A numerical modelling to theoretically investigate and analyse the characteristic of the surface functionalised optical fibre based sensor to detect volatile organic compounds (VOCs) biomarker is introduced in this paper. A 125-micron diameter of coreless silica fibre (CSF) connected to single-mode fibre (SMF) at both ends to achieve a structure of SMF-CSF-SMG is proposed to detect VOCs biomarkers for diabetes such as acetone and isopropanol. The coreless fibre region is considered to be a sensing region where the multimode interference (MMI) occurs having a higher light interaction at the interface between the fibre and sensing medium which leads to the enhancement of sensitivity. The sensing region undergoes surface functionalisation with Au-silane for the sensor to be selectively detect VOCs biomarker with electrostatic absorption. The length of the sensing region is numerically optimised to achieve a reimaging distance where the highest possible of coupling efficiency occurs and the maximum output signal can be obtained.

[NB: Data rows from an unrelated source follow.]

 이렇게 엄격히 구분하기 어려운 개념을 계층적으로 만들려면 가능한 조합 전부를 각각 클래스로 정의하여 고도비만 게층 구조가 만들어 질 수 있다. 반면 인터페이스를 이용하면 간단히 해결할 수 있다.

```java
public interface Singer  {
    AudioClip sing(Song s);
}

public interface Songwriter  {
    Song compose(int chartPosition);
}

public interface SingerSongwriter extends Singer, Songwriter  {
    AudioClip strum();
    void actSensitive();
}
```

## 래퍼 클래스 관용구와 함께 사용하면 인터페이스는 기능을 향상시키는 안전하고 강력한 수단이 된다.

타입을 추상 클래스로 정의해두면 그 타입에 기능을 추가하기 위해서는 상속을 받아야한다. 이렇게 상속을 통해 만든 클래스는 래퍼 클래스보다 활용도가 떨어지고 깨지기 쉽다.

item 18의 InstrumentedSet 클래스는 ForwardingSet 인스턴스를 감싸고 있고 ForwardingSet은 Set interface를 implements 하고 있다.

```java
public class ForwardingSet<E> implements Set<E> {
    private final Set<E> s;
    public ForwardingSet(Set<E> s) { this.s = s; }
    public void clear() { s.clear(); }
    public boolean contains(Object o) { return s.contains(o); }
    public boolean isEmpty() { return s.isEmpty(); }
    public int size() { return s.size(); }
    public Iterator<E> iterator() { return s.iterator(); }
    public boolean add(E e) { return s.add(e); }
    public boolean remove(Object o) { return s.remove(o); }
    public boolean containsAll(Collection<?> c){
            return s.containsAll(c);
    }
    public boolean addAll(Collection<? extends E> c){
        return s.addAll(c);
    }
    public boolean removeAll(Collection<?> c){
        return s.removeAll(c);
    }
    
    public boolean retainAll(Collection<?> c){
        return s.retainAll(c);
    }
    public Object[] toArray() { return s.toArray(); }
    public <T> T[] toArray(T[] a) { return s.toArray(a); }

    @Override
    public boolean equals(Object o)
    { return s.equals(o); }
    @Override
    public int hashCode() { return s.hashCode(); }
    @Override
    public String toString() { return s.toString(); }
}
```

Coupling efficiency spectra at different volume fractions of gold nanoparticles with various acetone and isopropanol concentrations are also presented. A sensitivity of the Au-silane functionalised optical fibre sensor is achieved by using the analysis of wavelength shift interrogation. The results show the spectra undergoes red-shift phenomenon in the near-infrared region (NIR) when concentrations of acetone and isopropanol are increased. The functionalisation of Au-silane on the optical fibre sensor provides a higher sensitivity compared to the unfunctionalised sensor as it shows more dramatic shifts of absorption spectra when there is a change in VOCs biomarker concentration.